Fewer underwater borrowers walk away than you may think



Will borrowers walk away from their mortgages just because they’re underwater?

In the last few years, home prices have fallen exponentially — by about 30%. This massive drop in prices has depleted homeowners’ equity, resulting in millions of borrowers owing more on their mortgages than their homes are worth. I’m sure you’ve heard of this infamous phenomenon, it’s known as being “underwater” on your mortgage. As the number of underwater borrowers grew, so did the number of homeowners who simply walked away — a.k.a. strategically defaulted — from their mortgages (voluntarily defaulting, even though you can still afford to make the payments).
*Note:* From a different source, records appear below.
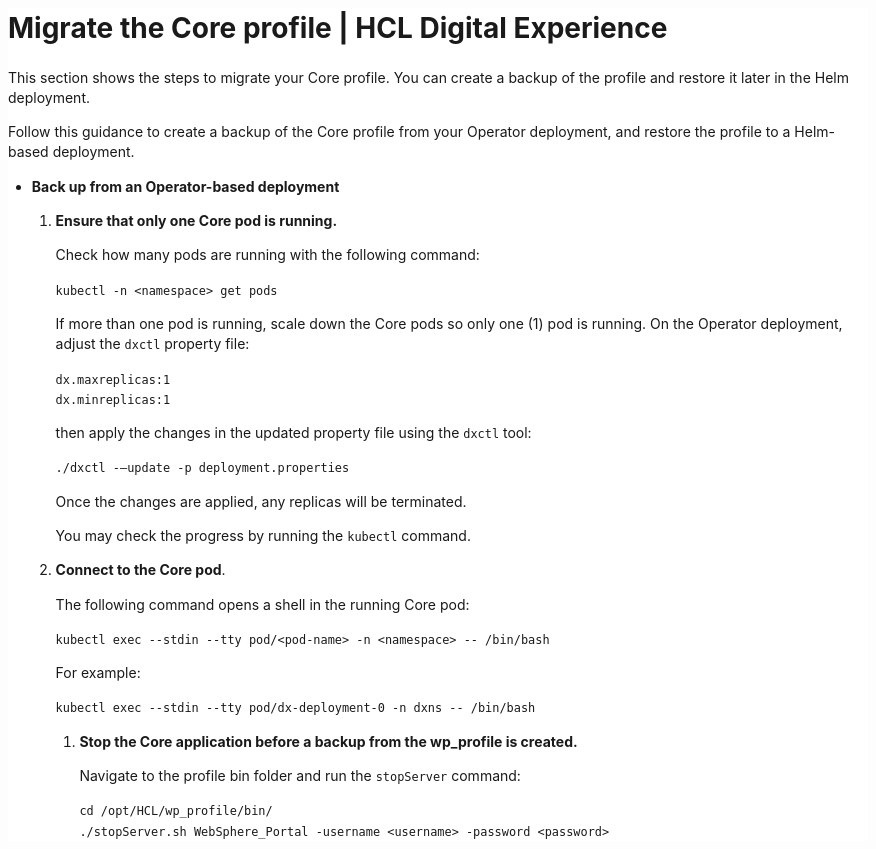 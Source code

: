 # Migrate the Core profile \| HCL Digital Experience

This section shows the steps to migrate your Core profile. You can create a backup of the profile and restore it later in the Helm deployment.

Follow this guidance to create a backup of the Core profile from your Operator deployment, and restore the profile to a Helm-based deployment.

-   **Back up from an Operator-based deployment**

    1.  **Ensure that only one Core pod is running.**

        Check how many pods are running with the following command:

        ```
        kubectl -n <namespace> get pods
        ```

        If more than one pod is running, scale down the Core pods so only one \(1\) pod is running. On the Operator deployment, adjust the `dxctl` property file:

        ```
        dx.maxreplicas:1
        dx.minreplicas:1
        ```

        then apply the changes in the updated property file using the `dxctl` tool:

        ```
        ./dxctl -–update -p deployment.properties
        ```

        Once the changes are applied, any replicas will be terminated.

        You may check the progress by running the `kubectl` command.

    2.  **Connect to the Core pod**.

        The following command opens a shell in the running Core pod:

        ```
        kubectl exec --stdin --tty pod/<pod-name> -n <namespace> -- /bin/bash
        ```

        For example:

        ```
        kubectl exec --stdin --tty pod/dx-deployment-0 -n dxns -- /bin/bash
        ```

        1.  **Stop the Core application before a backup from the wp\_profile is created.**

            Navigate to the profile bin folder and run the `stopServer` command:

            ```
            cd /opt/HCL/wp_profile/bin/
            ./stopServer.sh WebSphere_Portal -username <username> -password <password>
            ```

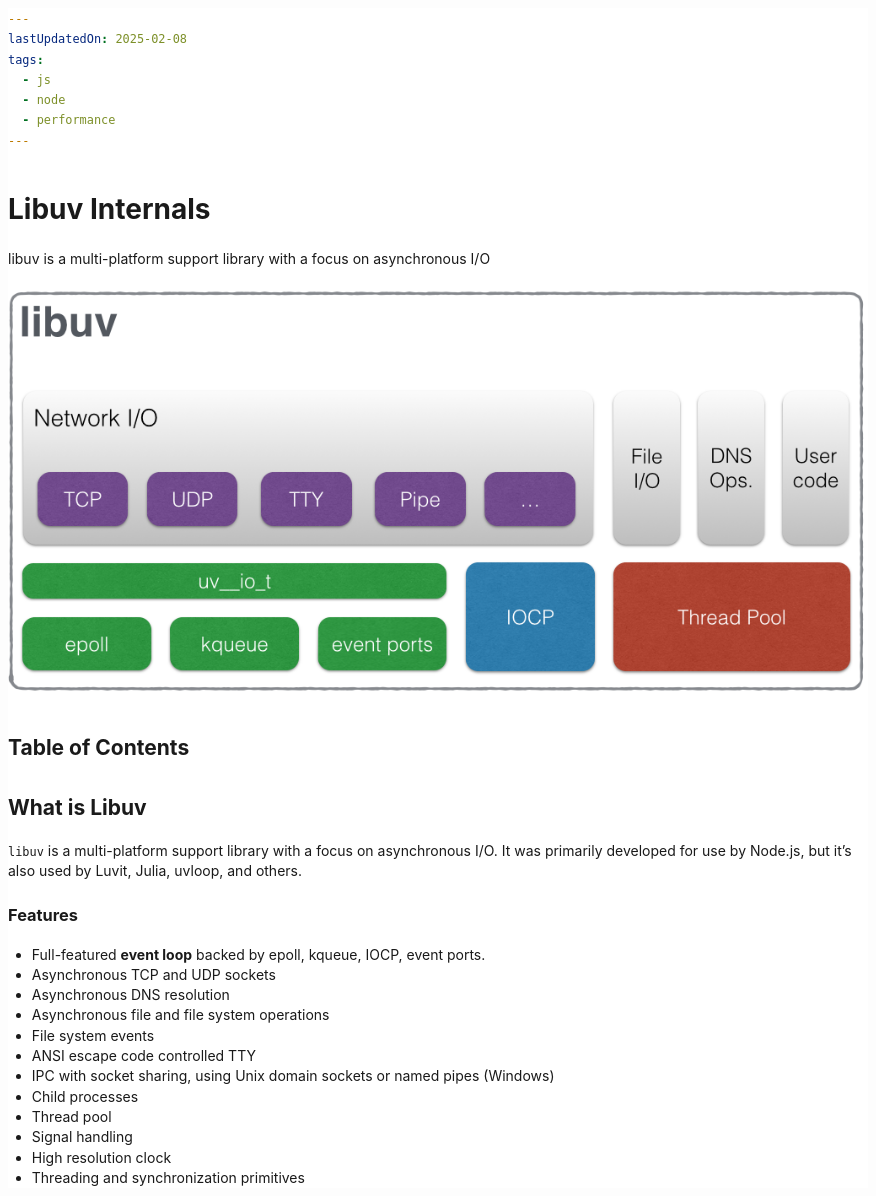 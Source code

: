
 ```yaml
---
lastUpdatedOn: 2025-02-08
tags:
  - js
  - node
  - performance
---
```


# Libuv Internals

libuv is a multi-platform support library with a focus on asynchronous I/O

![Libuv Design Overview from libuv.org](./2025-02-08-libuv-internals/libuv-architecture.webp)

## Table of Contents

## What is Libuv

`libuv` is a multi-platform support library with a focus on asynchronous I/O. It was primarily developed for use by Node.js, but it’s also used by Luvit, Julia, uvloop, and others.

### Features

- Full-featured **event loop** backed by epoll, kqueue, IOCP, event ports.
- Asynchronous TCP and UDP sockets
- Asynchronous DNS resolution
- Asynchronous file and file system operations
- File system events
- ANSI escape code controlled TTY
- IPC with socket sharing, using Unix domain sockets or named pipes (Windows)
- Child processes
- Thread pool
- Signal handling
- High resolution clock
- Threading and synchronization primitives
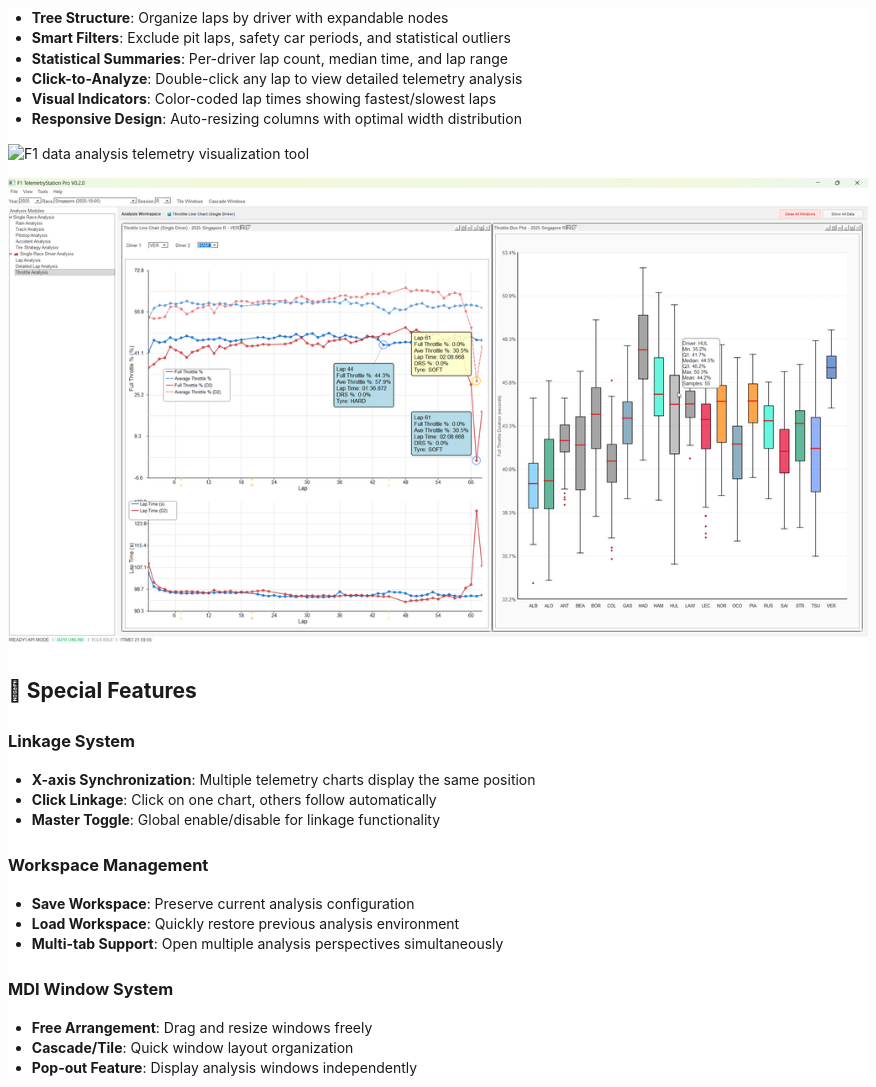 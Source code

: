 - **Tree Structure**: Organize laps by driver with expandable nodes
- **Smart Filters**: Exclude pit laps, safety car periods, and statistical outliers
- **Statistical Summaries**: Per-driver lap count, median time, and lap range
- **Click-to-Analyze**: Double-click any lap to view detailed telemetry analysis
- **Visual Indicators**: Color-coded lap times showing fastest/slowest laps
- **Responsive Design**: Auto-resizing columns with optimal width distribution

![F1 data analysis telemetry visualization tool](/images/lap_tree_view.png)

![F1 data analysis telemetry visualization tool](/images/throttle.png)

## 🔗 Special Features

### Linkage System
- **X-axis Synchronization**: Multiple telemetry charts display the same position
- **Click Linkage**: Click on one chart, others follow automatically
- **Master Toggle**: Global enable/disable for linkage functionality

### Workspace Management
- **Save Workspace**: Preserve current analysis configuration
- **Load Workspace**: Quickly restore previous analysis environment
- **Multi-tab Support**: Open multiple analysis perspectives simultaneously

### MDI Window System
- **Free Arrangement**: Drag and resize windows freely
- **Cascade/Tile**: Quick window layout organization
- **Pop-out Feature**: Display analysis windows independently
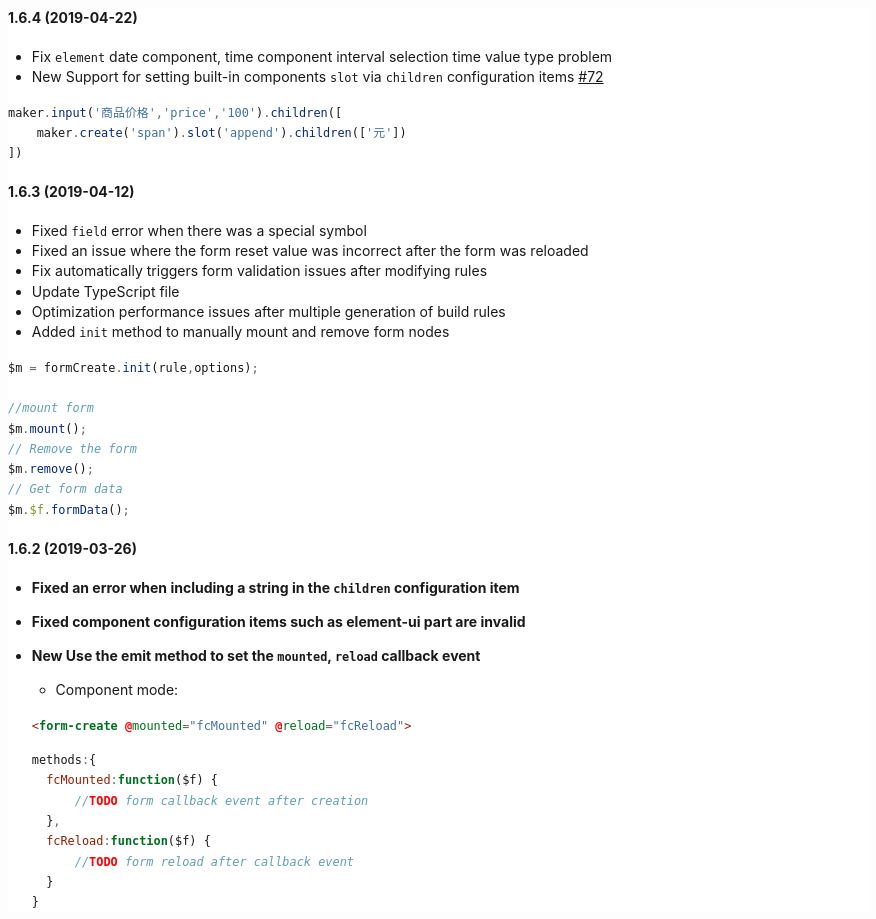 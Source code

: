 

#### 1.6.4 (2019-04-22)
- Fix `element` date component, time component interval selection time value type problem
- New Support for setting built-in components `slot` via `children` configuration items [#72](https://github.com/xaboy/form-create/issues/72)

```js
maker.input('商品价格','price','100').children([
    maker.create('span').slot('append').children(['元'])
])
```


#### 1.6.3 (2019-04-12)
- Fixed `field` error when there was a special symbol
- Fixed an issue where the form reset value was incorrect after the form was reloaded
- Fix automatically triggers form validation issues after modifying rules
- Update TypeScript file
- Optimization performance issues after multiple generation of build rules
- Added `init` method to manually mount and remove form nodes

```js
$m = formCreate.init(rule,options);

//mount form
$m.mount();
// Remove the form
$m.remove();
// Get form data
$m.$f.formData();
```

#### 1.6.2 (2019-03-26)
- **Fixed an error when including a string in the `children` configuration item**
- **Fixed component configuration items such as element-ui part are invalid**
- **New Use the emit method to set the `mounted`, `reload` callback event**

    - Component mode:

    ```html
    <form-create @mounted="fcMounted" @reload="fcReload">
    ```
    
    
    ```js
    methods:{
      fcMounted:function($f) {
          //TODO form callback event after creation
      },
      fcReload:function($f) {
          //TODO form reload after callback event
      }
    }
    ```
     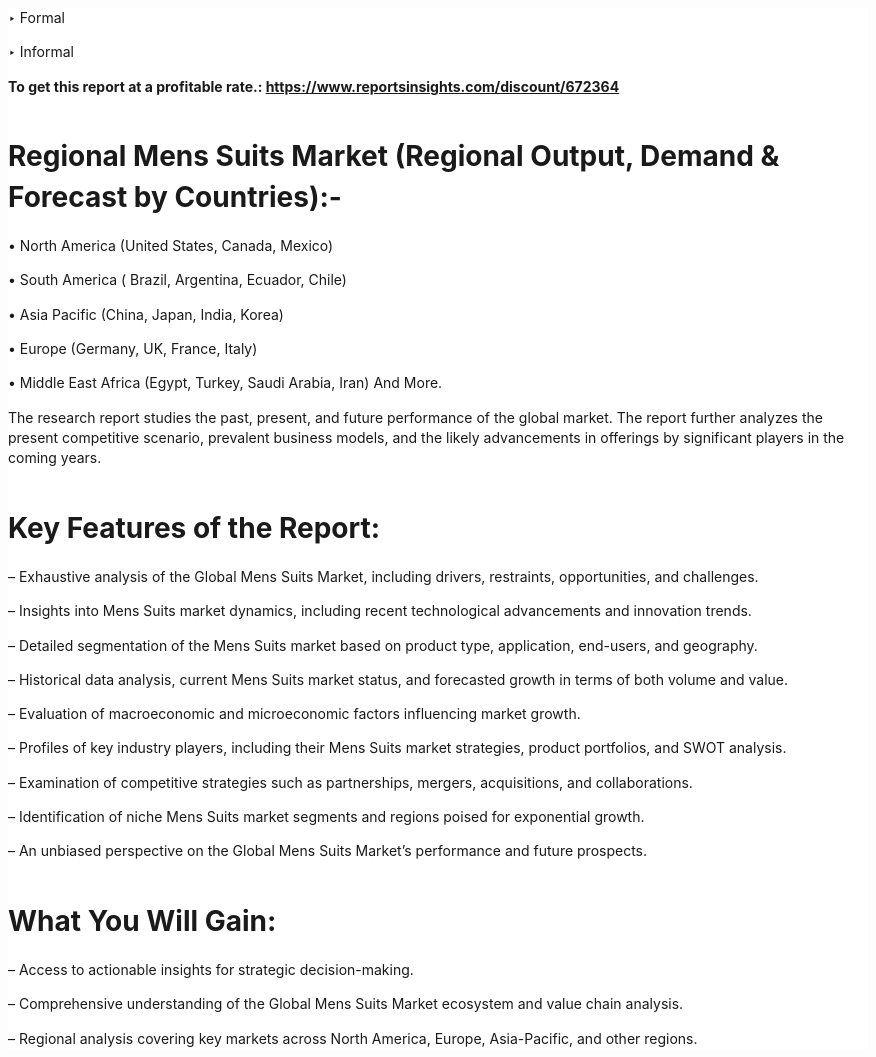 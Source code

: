 ‣ Formal

‣ Informal

<strong>To get this report at a profitable rate.: <a href=https://www.reportsinsights.com/discount/672364>https://www.reportsinsights.com/discount/672364</a></strong>

# <strong>Regional Mens Suits Market (Regional Output, Demand &amp; Forecast by Countries):-</strong>

• North America (United States, Canada, Mexico)

• South America ( Brazil, Argentina, Ecuador, Chile)

• Asia Pacific (China, Japan, India, Korea)

• Europe (Germany, UK, France, Italy)

• Middle East Africa (Egypt, Turkey, Saudi Arabia, Iran) And More.

The research report studies the past, present, and future performance of the global market. The report further analyzes the present competitive scenario, prevalent business models, and the likely advancements in offerings by significant players in the coming years.

# <strong>Key Features of the Report:</strong>

– Exhaustive analysis of the Global Mens Suits Market, including drivers, restraints, opportunities, and challenges.

– Insights into Mens Suits market dynamics, including recent technological advancements and innovation trends.

– Detailed segmentation of the Mens Suits market based on product type, application, end-users, and geography.

– Historical data analysis, current Mens Suits market status, and forecasted growth in terms of both volume and value.

– Evaluation of macroeconomic and microeconomic factors influencing market growth.

– Profiles of key industry players, including their Mens Suits market strategies, product portfolios, and SWOT analysis.

– Examination of competitive strategies such as partnerships, mergers, acquisitions, and collaborations.

– Identification of niche Mens Suits market segments and regions poised for exponential growth.

– An unbiased perspective on the Global Mens Suits Market’s performance and future prospects.

# <strong>What You Will Gain:</strong>

– Access to actionable insights for strategic decision-making.

– Comprehensive understanding of the Global Mens Suits Market ecosystem and value chain analysis.

– Regional analysis covering key markets across North America, Europe, Asia-Pacific, and other regions.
To hedge against this increasing problem, everyone — from homeowners, to mortgage lenders, to market analysts — has been trying to determine at what point a borrower makes the decision to walk away. Is there an exact amount at which home prices need to fall before a borrower decides to walk away? Is an underwater borrower an automatic threat to strategically default?

Can Walk Aways be Predicted?

The short answer is no.

The perception is that just because a borrower is underwater, that means they’ll walk away. That’s not necessarily true. Being underwater is generally a contributing and very influential factor, but it’s not the only reason a borrower will default on purpose.

John Krainer and Stephen LeRoy of the Federal Reserve Bank of San Francisco say that the decision to walk away hinges on a combination of things: life events, home-price appreciation, costs, as well as being underwater. Furthermore, Krainer and LeRoy are of the opinion that the vast majority of underwater borrowers choose to stay in their homes as opposed to walking away.

Here’s why:

Walk Aways Always Existed

The truth is, borrowers have always walked away from their mortgages, just far less than they do right now. Life events such as divorce, illness or unemployment have always influenced borrowers’ decisions to walk away, write Krainer and LeRoy. Yet, it’s the addition of a substantial loss of equity — triggered by the massive drop in home prices — that has caused the nationwide increase in strategic defaults since 2006.

Home-Price Appreciation

Being able to sell your home for a profit or at least break even was always the saving grace for homeowners who experienced a life event which caused them to want or need to give up their mortgages. However, when home prices plummeted, homeowners no longer had that option, prompting more borrowers to walk away.

Yet, the hope that home prices will rise again in the near future, returning at least some of the equity they lost in the downturn, keeps most borrowers in their homes (at least for now) explains Krainer and LeRoy. They contest that this upside (regaining home values) trumps the downside of further home-price depreciation, resulting in more underwater borrowers deciding to stay put. Absent another trigger or reason, simply being underwater doesn’t mean you’ll walk away.


As we’ve noted several times before, the decision of whether or not to walk away is regarded as a “business” decision. Meaning, as with any business decision, the homeowner weighs the pros and cons and considers all the costs associated with either staying or walking.

In our article, “The pros and cons of walking away from your mortgage,” we discussed that the costs and repercussions associated with walking away can be extensive and long-lasting. For one, there’s your credit to think about. On top of that, you have to understand that walking away could ruin your chances to own a home or even rent an apartment for years to come. Those are even more reasons why the majority of underwater borrowers decide against walking away, say Krainer and LeRoy:

Such an analysis assumes that, when homeowners default, they turn over the keys to the lender with no further obligation or cost. In fact, default brings with it a variety of transaction costs, including moving expenses and the cost of a lower credit rating. Borrowers will factor these costs into their default decisions. Such costs further lower the optimal default point, sometimes by a wide margin.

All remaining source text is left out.